I have a relatively small dataset (160 observations), of which a very large number of values for response variables are zero or very small (e.g., 114/160 values are 0; range 0-4250, with only 11 values >200). Other response variables are similar but are not integers (e.g., diversity calculations). There are 7 total response variables.
I had originally planned to use GLMM and select an appropriate distribution, but have not been able to find one that is a good fit. I've tried gamma, log-normal, Weibull, and beta. The GLMM would incorporate 4 predictor variables for each response: season and category as fixed, site and position w/i site (nested) as random.

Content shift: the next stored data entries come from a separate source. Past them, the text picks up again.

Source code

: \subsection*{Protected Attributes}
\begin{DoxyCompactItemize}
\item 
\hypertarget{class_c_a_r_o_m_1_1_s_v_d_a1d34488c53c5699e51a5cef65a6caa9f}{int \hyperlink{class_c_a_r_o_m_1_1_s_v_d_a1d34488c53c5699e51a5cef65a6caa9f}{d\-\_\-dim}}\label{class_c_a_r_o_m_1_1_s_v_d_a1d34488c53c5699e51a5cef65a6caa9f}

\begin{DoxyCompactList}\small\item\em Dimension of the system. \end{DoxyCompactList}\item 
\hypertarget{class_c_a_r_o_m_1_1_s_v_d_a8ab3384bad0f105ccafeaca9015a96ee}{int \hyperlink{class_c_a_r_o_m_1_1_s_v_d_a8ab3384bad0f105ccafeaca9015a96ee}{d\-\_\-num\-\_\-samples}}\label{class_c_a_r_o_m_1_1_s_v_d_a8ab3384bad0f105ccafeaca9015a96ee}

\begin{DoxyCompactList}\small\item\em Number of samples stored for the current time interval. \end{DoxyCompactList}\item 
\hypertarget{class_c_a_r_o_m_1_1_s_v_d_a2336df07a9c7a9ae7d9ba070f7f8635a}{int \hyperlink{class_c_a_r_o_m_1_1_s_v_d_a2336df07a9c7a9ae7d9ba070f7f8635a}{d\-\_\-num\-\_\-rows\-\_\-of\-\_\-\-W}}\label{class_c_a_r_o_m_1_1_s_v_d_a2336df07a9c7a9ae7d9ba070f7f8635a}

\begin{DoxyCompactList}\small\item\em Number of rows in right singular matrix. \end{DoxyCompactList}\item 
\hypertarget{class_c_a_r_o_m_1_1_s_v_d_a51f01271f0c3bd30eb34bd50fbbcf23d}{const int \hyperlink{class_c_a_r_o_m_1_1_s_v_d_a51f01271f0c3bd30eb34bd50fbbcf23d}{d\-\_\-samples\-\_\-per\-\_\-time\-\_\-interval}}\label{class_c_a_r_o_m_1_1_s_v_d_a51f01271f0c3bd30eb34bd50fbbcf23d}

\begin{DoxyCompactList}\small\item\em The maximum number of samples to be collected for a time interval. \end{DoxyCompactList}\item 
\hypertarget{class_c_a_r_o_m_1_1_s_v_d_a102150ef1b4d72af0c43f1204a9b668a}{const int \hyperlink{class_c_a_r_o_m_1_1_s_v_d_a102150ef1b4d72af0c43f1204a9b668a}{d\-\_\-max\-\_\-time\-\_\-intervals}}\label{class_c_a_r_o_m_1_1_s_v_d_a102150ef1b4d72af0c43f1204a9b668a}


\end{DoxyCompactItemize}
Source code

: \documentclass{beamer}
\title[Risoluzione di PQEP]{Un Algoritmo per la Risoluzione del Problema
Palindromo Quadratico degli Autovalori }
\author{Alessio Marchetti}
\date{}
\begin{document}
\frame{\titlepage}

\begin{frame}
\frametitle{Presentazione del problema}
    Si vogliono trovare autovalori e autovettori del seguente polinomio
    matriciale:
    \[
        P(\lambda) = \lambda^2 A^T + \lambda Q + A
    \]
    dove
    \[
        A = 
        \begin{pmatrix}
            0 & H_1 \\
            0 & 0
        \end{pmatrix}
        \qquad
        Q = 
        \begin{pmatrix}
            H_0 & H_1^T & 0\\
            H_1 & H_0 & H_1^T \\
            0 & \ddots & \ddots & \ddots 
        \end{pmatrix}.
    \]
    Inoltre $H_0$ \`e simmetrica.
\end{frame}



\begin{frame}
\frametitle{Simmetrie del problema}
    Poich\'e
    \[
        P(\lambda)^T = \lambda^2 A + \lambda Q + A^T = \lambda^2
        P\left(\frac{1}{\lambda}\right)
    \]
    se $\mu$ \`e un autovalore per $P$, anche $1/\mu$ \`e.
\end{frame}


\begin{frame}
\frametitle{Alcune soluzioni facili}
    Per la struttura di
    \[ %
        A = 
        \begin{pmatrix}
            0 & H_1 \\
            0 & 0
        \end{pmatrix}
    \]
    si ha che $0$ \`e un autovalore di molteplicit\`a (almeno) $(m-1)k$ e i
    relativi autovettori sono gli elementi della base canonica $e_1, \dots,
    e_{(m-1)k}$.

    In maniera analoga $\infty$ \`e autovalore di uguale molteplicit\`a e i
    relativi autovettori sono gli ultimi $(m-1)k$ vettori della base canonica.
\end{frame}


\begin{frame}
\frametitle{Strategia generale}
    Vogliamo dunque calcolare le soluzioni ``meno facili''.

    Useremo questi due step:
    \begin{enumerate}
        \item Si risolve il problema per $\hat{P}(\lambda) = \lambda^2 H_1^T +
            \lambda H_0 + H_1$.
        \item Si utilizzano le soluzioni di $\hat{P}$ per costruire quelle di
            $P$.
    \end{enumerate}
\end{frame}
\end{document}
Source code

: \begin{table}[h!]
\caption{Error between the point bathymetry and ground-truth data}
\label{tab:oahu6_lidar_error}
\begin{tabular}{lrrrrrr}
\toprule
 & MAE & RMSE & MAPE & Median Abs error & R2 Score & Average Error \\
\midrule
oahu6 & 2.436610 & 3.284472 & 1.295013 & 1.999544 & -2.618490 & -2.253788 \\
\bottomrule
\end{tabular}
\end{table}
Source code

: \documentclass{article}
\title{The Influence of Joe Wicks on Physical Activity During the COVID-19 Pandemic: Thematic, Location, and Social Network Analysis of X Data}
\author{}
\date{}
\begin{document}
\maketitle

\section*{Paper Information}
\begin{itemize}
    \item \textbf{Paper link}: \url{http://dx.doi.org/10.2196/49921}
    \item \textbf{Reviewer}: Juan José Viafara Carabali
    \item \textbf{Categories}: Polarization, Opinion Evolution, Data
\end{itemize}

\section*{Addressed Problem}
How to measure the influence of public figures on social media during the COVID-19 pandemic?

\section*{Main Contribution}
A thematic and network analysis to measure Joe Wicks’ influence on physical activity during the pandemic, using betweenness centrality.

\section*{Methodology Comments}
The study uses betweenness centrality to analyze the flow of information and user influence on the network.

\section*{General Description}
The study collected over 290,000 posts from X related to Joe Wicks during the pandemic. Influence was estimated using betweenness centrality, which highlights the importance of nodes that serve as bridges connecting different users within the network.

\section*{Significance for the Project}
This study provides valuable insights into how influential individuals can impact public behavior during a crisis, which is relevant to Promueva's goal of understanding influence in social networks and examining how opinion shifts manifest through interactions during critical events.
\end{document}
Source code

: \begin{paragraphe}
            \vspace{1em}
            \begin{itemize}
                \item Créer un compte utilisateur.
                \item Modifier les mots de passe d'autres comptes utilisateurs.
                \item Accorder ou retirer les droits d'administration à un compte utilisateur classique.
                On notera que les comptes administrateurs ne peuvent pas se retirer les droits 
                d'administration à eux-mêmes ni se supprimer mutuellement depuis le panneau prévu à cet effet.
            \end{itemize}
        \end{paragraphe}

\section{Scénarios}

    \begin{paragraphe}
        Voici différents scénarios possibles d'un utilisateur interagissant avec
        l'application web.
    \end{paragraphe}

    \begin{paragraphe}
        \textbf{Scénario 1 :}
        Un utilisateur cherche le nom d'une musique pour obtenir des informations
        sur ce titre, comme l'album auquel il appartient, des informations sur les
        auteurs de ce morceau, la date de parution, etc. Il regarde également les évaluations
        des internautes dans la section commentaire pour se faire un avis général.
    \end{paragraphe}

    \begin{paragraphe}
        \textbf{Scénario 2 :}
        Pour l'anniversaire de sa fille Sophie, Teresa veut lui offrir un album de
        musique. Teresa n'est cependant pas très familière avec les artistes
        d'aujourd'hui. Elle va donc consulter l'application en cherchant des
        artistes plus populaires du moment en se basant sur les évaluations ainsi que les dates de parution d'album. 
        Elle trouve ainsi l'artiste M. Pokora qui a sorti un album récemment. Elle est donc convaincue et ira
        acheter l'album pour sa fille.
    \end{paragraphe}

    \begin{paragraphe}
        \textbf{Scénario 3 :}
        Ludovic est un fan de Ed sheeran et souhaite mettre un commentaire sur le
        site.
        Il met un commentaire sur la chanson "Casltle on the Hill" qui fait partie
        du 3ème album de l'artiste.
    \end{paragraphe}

I would like to try (and had recommended to me) Poisson and negative binomial, and also zero-inflated Poisson, but when I try to see how these fit using "fitdist" (in fitdistr) I get the following error message:
fitpois <- fitdist(variable_scaled,"pois") Error in fitdist(variable_scaled, "pois") : the function mle failed to estimate the parameters, with the error code 100
I have tried scaling the data to avoid having values of exactly zero in the data using:
variable_scaled <- (variable-min(variable)+0.001)/(max(variable)-min(variable)+0.002)
I have also tried a method I read about in which the data is split into 2 datasets: one of presence-absence data to be analyzed using logistic regression, another with the data for only non-zero samples, to be analyzed using ordinary regression (or, I have presumed, other analyses). However, even after considering only the non-zero data, the high number of small values makes finding an appropriate distribution difficult.
Any suggestions for what is causing the error code, if these potential distributions make sense, or if there are other analyses that may be useful?